Late Night comedians had plenty to work with last night. Courtesy of
CBS News:
David Letterman
“You seem like you're in a good mood tonight. You folks enjoy the Osama bin Laden season finale?"
Jay Leno
“It looks like President Obama has a new campaign slogan: Yes I Did.”
Jimmy Kimmel
"It was the first Twitter death rumor ever that turned out to be true."
Jimmy Fallon
"Bin Laden is dead! — just like the Republicans' chances in 2012."
Jon Stewart
"I suppose, I should be expressing some ambivalence about the targeted killing of another human being. And yet — uhhhh, no!"
“What was the look on bin Laden's face when he realized the helicopters overhead were not giving traffic and weather updates?"
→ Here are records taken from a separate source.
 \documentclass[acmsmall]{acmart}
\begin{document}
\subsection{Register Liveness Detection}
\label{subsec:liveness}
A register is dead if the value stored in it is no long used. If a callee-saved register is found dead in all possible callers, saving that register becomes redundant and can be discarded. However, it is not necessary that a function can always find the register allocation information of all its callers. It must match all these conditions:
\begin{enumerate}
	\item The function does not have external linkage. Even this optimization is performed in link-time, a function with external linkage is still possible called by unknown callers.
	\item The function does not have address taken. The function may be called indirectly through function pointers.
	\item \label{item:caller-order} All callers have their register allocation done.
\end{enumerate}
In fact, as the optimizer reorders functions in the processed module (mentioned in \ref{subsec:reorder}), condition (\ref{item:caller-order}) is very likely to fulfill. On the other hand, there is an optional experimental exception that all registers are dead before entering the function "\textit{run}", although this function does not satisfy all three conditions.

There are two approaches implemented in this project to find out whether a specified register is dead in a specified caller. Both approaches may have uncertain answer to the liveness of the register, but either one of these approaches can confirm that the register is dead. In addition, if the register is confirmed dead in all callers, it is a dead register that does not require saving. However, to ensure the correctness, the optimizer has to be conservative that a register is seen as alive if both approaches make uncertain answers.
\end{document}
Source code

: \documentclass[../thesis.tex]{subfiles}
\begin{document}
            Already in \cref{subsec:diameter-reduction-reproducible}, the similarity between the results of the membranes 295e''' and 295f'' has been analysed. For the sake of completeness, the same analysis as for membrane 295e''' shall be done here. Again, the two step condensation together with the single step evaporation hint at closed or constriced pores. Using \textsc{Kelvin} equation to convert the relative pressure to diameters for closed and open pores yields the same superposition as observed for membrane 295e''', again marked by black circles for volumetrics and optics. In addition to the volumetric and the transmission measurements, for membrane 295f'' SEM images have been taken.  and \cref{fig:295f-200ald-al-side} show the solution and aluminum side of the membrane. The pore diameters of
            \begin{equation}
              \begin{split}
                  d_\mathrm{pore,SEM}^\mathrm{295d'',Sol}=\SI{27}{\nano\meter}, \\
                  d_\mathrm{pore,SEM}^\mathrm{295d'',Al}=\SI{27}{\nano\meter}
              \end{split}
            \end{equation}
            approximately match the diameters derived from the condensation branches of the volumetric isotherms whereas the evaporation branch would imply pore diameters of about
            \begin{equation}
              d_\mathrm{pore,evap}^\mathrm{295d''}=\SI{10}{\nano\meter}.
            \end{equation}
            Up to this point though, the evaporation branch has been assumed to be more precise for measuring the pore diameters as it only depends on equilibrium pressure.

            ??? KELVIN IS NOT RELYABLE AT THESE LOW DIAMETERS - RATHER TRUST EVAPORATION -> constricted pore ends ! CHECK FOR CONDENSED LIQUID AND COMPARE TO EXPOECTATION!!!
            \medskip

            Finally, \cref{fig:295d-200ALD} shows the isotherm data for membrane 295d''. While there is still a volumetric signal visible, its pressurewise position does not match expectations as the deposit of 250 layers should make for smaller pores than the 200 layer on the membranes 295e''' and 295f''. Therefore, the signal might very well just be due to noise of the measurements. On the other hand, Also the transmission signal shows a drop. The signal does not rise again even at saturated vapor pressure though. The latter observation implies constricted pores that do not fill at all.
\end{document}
Letterman's Top Ten List of bin Laden's final words:
"I'm not sure I want to live in a world where 'Fast Five' is the No. 1 movie"
"I need a house full of Navy SEALs like I need a hole in the head."
Conan O’Brien
"When he heard about it, former President Bush was furious and said, 'Wait a minute — I could have used seals?!"'
More Letterman
"How about those Navy SEALs? They jump out of a helicopter, they break into the compound, and they fire a warning shot into his head."
"Well, the good news is, bin Laden lived to see the royal wedding."
"Owing to a screwup in the paperwork, there were 72 vegans awaiting bin Laden in the afterlife instead of the 72 virgins supposedly promised."
And finally, Mark Twain
"I've never wished a man dead, but I have read some obituaries with great pleasure."